Extracted records
⁂
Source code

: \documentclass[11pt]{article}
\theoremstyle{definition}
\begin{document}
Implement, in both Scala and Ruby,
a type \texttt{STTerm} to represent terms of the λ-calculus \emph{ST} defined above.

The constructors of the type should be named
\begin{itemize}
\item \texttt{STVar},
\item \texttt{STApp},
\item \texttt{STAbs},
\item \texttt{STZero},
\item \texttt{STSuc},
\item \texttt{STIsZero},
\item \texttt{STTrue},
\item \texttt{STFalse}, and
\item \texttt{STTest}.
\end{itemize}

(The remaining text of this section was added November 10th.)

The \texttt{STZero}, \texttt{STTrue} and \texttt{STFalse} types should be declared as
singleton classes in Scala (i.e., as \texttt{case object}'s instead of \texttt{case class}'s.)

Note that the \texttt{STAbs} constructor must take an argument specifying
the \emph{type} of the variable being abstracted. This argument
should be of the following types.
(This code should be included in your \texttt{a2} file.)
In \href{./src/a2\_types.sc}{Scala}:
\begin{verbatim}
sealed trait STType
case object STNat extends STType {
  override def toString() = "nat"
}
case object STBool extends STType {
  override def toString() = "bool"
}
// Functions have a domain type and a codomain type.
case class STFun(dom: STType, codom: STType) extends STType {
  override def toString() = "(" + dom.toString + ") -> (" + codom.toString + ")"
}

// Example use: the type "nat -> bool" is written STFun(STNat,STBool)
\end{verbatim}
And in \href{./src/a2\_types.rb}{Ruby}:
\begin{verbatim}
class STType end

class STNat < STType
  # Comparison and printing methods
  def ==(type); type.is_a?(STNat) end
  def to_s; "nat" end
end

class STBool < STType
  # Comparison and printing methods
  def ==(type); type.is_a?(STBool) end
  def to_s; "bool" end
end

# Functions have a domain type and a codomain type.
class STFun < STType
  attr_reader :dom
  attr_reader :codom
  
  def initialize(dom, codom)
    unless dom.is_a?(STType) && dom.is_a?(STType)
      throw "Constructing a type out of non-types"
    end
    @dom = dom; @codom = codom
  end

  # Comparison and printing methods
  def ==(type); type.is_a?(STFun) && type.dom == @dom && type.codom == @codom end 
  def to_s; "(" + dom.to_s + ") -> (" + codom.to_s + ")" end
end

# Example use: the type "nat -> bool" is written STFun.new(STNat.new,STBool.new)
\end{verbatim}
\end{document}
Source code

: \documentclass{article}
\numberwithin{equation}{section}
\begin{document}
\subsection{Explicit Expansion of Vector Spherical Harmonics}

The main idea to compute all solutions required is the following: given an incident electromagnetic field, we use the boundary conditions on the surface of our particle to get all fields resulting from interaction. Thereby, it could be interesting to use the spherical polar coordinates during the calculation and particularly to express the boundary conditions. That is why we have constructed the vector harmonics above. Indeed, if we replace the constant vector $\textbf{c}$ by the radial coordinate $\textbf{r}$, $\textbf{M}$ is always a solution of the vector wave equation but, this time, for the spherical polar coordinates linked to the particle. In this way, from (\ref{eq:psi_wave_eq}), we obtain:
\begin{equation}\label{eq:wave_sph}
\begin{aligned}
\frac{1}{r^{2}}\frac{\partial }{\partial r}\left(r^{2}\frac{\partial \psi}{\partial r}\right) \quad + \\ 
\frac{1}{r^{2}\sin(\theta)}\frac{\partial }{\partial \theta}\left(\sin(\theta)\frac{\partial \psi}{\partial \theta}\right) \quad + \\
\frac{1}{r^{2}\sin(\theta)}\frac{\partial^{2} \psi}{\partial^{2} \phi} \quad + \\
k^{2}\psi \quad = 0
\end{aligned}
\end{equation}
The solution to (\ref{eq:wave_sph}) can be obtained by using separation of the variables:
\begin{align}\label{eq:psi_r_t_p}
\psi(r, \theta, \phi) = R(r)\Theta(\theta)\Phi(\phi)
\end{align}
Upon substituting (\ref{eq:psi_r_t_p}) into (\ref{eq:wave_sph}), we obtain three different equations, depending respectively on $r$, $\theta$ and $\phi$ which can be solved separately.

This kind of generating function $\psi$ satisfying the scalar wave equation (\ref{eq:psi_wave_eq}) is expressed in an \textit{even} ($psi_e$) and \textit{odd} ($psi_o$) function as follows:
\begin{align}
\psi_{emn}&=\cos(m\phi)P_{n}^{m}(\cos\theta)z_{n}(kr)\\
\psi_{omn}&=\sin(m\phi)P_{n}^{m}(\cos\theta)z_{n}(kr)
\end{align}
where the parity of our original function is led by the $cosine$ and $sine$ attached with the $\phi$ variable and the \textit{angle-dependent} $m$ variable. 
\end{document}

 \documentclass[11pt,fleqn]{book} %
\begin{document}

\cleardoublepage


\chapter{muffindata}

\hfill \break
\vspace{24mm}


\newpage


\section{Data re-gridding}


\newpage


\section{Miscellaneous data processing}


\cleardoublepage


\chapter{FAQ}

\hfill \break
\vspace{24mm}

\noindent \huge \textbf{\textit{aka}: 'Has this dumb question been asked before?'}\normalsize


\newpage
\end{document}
⁂
TASK DESCRIPTION
Take the entries above and return only the lines from the one with "is written STFun(STNat,STBool)" to the one with "Expansion of Vector", both included, unchanged.

ANSWER BOX
// Example use: the type "nat -> bool" is written STFun(STNat,STBool)
\end{verbatim}
And in \href{./src/a2\_types.rb}{Ruby}:
\begin{verbatim}
class STType end

class STNat < STType
  # Comparison and printing methods
  def ==(type); type.is_a?(STNat) end
  def to_s; "nat" end
end

class STBool < STType
  # Comparison and printing methods
  def ==(type); type.is_a?(STBool) end
  def to_s; "bool" end
end

# Functions have a domain type and a codomain type.
class STFun < STType
  attr_reader :dom
  attr_reader :codom
  
  def initialize(dom, codom)
    unless dom.is_a?(STType) && dom.is_a?(STType)
      throw "Constructing a type out of non-types"
    end
    @dom = dom; @codom = codom
  end

  # Comparison and printing methods
  def ==(type); type.is_a?(STFun) && type.dom == @dom && type.codom == @codom end 
  def to_s; "(" + dom.to_s + ") -> (" + codom.to_s + ")" end
end

# Example use: the type "nat -> bool" is written STFun.new(STNat.new,STBool.new)
\end{verbatim}
\end{document}
Source code

: \documentclass{article}
\numberwithin{equation}{section}
\begin{document}
\subsection{Explicit Expansion of Vector Spherical Harmonics}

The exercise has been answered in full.